Leaving the pictures out, print the lines from the first line of the listing through the line containing "and price. |", exactly as they read, and no others.

§ EXERCISE DATA
________

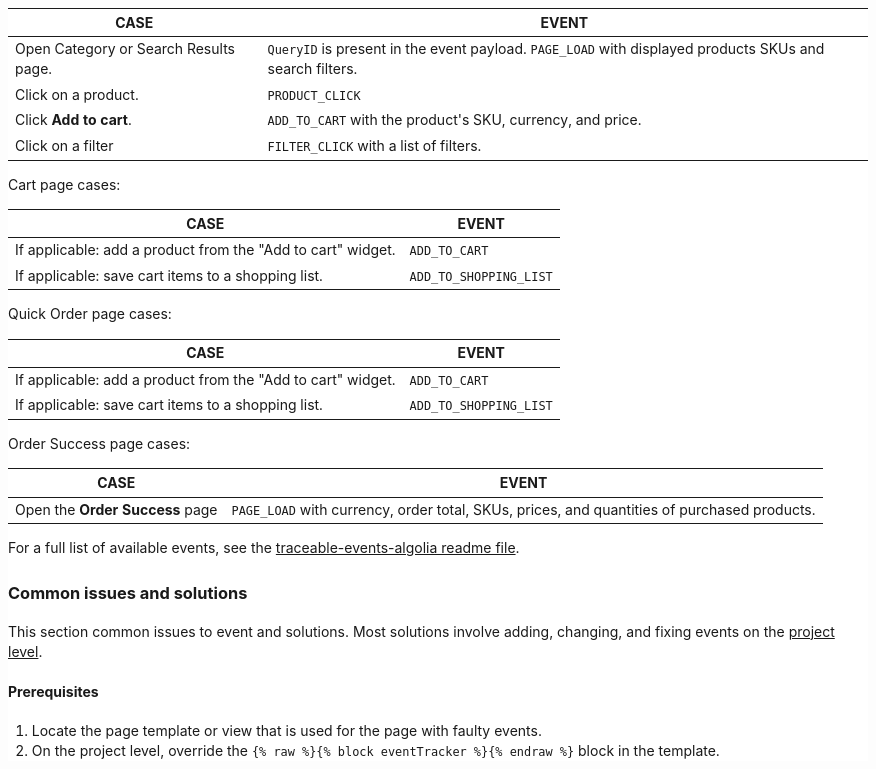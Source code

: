 | CASE | EVENT |
| - | - |
| Open Category or Search Results page. | `QueryID` is present in the event payload. `PAGE_LOAD` with displayed products SKUs and search filters. |
| Click on a product. | `PRODUCT_CLICK` |
| Click **Add to cart**. | `ADD_TO_CART` with the product's SKU, currency, and price. |
| Click on a filter | `FILTER_CLICK` with a list of filters. |

Cart page cases:

| CASE | EVENT |
| - | - |
| If applicable: add a product from the "Add to cart" widget. |  `ADD_TO_CART` |
| If applicable: save cart items to a shopping list. | `ADD_TO_SHOPPING_LIST` |

Quick Order page cases:

| CASE | EVENT |
| - | - |
| If applicable: add a product from the "Add to cart" widget. | `ADD_TO_CART` |
| If applicable: save cart items to a shopping list. | `ADD_TO_SHOPPING_LIST` |

Order Success page cases:

| CASE | EVENT |
| - | - |
| Open the **Order Success** page | `PAGE_LOAD` with currency, order total, SKUs, prices, and quantities of purchased products. |

For a full list of available events, see the [traceable-events-algolia readme file](https://github.com/spryker-shop/traceable-event-widget/blob/master/src/SprykerShop/Yves/TraceableEventWidget/Theme/default/components/molecules/traceable-events-algolia/README.md).


### Common issues and solutions

This section common issues to event and solutions. Most solutions involve adding, changing, and fixing events on the [project level](https://docs.spryker.com/docs/dg/dev/frontend-development/202410.0/yves/atomic-frontend/managing-components/overriding-components.html#create-component-folder-on-project-level).

#### Prerequisites

1. Locate the page template or view that is used for the page with faulty events.
2. On the project level, override the `{% raw %}{% block eventTracker %}{% endraw %}` block in the template.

________

§ ANSWER AREA
Source code

: | CASE | EVENT |
| - | - |
| Open Category or Search Results page. | `QueryID` is present in the event payload. `PAGE_LOAD` with displayed products SKUs and search filters. |
| Click on a product. | `PRODUCT_CLICK` |
| Click **Add to cart**. | `ADD_TO_CART` with the product's SKU, currency, and price. |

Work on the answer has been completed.